◆ WHAT YOU WILL DO
Lines before the one containing "- findUserCart(userId): Finds" are excluded; print that line and every line after it through the end of the material below, exactly.

*** Opening of ENTRIES SUPPLIED ***

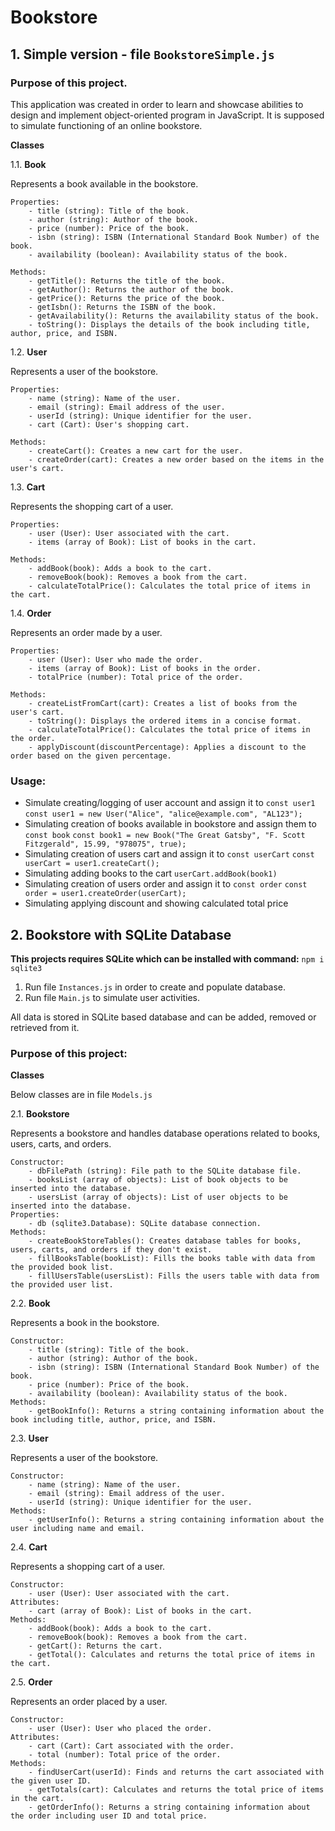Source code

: # Bookstore

## 1. Simple version - file `BookstoreSimple.js`

### Purpose of this project.

This application was created in order to learn and showcase abilities to design and implement object-oriented program in JavaScript. It is supposed to simulate functioning of an online bookstore.

**Classes**

1.1. **Book**

Represents a book available in the bookstore.

    Properties:
        - title (string): Title of the book.
        - author (string): Author of the book.
        - price (number): Price of the book.
        - isbn (string): ISBN (International Standard Book Number) of the book.
        - availability (boolean): Availability status of the book.

    Methods:
        - getTitle(): Returns the title of the book.
        - getAuthor(): Returns the author of the book.
        - getPrice(): Returns the price of the book.
        - getIsbn(): Returns the ISBN of the book.
        - getAvailability(): Returns the availability status of the book.
        - toString(): Displays the details of the book including title, author, price, and ISBN.

1.2. **User**

Represents a user of the bookstore.

    Properties:
        - name (string): Name of the user.
        - email (string): Email address of the user.
        - userId (string): Unique identifier for the user.
        - cart (Cart): User's shopping cart.

    Methods:
        - createCart(): Creates a new cart for the user.
        - createOrder(cart): Creates a new order based on the items in the user's cart.

1.3. **Cart**

Represents the shopping cart of a user.

    Properties:
        - user (User): User associated with the cart.
        - items (array of Book): List of books in the cart.

    Methods:
        - addBook(book): Adds a book to the cart.
        - removeBook(book): Removes a book from the cart.
        - calculateTotalPrice(): Calculates the total price of items in the cart.

1.4. **Order**

Represents an order made by a user.

    Properties:
        - user (User): User who made the order.
        - items (array of Book): List of books in the order.
        - totalPrice (number): Total price of the order.

    Methods:
        - createListFromCart(cart): Creates a list of books from the user's cart.
        - toString(): Displays the ordered items in a concise format.
        - calculateTotalPrice(): Calculates the total price of items in the order.
        - applyDiscount(discountPercentage): Applies a discount to the order based on the given percentage.


### Usage:

- Simulate creating/logging of user account and assign it to `const user1`
`const user1 = new User("Alice", "alice@example.com", "AL123");`
- Simulating creation of books available in bookstore and assign them to `const book`
`const book1 = new Book("The Great Gatsby", "F. Scott Fitzgerald", 15.99, "978075", true);`
- Simulating creation of users cart and assign it to `const userCart`
`const userCart = user1.createCart();`
- Simulating adding books to the cart
`userCart.addBook(book1)`
- Simulating creation of users order and assign it to `const order`
`const order = user1.createOrder(userCart);`
- Simulating applying discount and showing calculated total price

## 2. Bookstore with SQLite Database

**This projects requires SQLite which can be installed with command:**
`npm i sqlite3`

1. Run file `Instances.js` in order to create and populate database.
2. Run file `Main.js` to simulate user activities.

 All data is stored in SQLite based database and can be added, removed or retrieved from it.

### Purpose of this project:


**Classes**

Below classes are in file `Models.js`

2.1. **Bookstore**

Represents a bookstore and handles database operations related to books, users, carts, and orders.

    Constructor:
        - dbFilePath (string): File path to the SQLite database file.
        - booksList (array of objects): List of book objects to be inserted into the database.
        - usersList (array of objects): List of user objects to be inserted into the database.
    Properties:
        - db (sqlite3.Database): SQLite database connection.
    Methods:
        - createBookStoreTables(): Creates database tables for books, users, carts, and orders if they don't exist.
        - fillBooksTable(bookList): Fills the books table with data from the provided book list.
        - fillUsersTable(usersList): Fills the users table with data from the provided user list.

2.2. **Book**

Represents a book in the bookstore.

    Constructor:
        - title (string): Title of the book.
        - author (string): Author of the book.
        - isbn (string): ISBN (International Standard Book Number) of the book.
        - price (number): Price of the book.
        - availability (boolean): Availability status of the book.
    Methods:
        - getBookInfo(): Returns a string containing information about the book including title, author, price, and ISBN.

2.3. **User**

Represents a user of the bookstore.

    Constructor:
        - name (string): Name of the user.
        - email (string): Email address of the user.
        - userId (string): Unique identifier for the user.
    Methods:
        - getUserInfo(): Returns a string containing information about the user including name and email.

2.4. **Cart**

Represents a shopping cart of a user.

    Constructor:
        - user (User): User associated with the cart.
    Attributes:
        - cart (array of Book): List of books in the cart.
    Methods:
        - addBook(book): Adds a book to the cart.
        - removeBook(book): Removes a book from the cart.
        - getCart(): Returns the cart.
        - getTotal(): Calculates and returns the total price of items in the cart.

2.5. **Order**

Represents an order placed by a user.

    Constructor:
        - user (User): User who placed the order.
    Attributes:
        - cart (Cart): Cart associated with the order.
        - total (number): Total price of the order.
    Methods:
        - findUserCart(userId): Finds and returns the cart associated with the given user ID.
        - getTotals(cart): Calculates and returns the total price of items in the cart.
        - getOrderInfo(): Returns a string containing information about the order including user ID and total price.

*** Close of ENTRIES SUPPLIED ***

◆ SOLVED PROBLEM
        - findUserCart(userId): Finds and returns the cart associated with the given user ID.
        - getTotals(cart): Calculates and returns the total price of items in the cart.
        - getOrderInfo(): Returns a string containing information about the order including user ID and total price.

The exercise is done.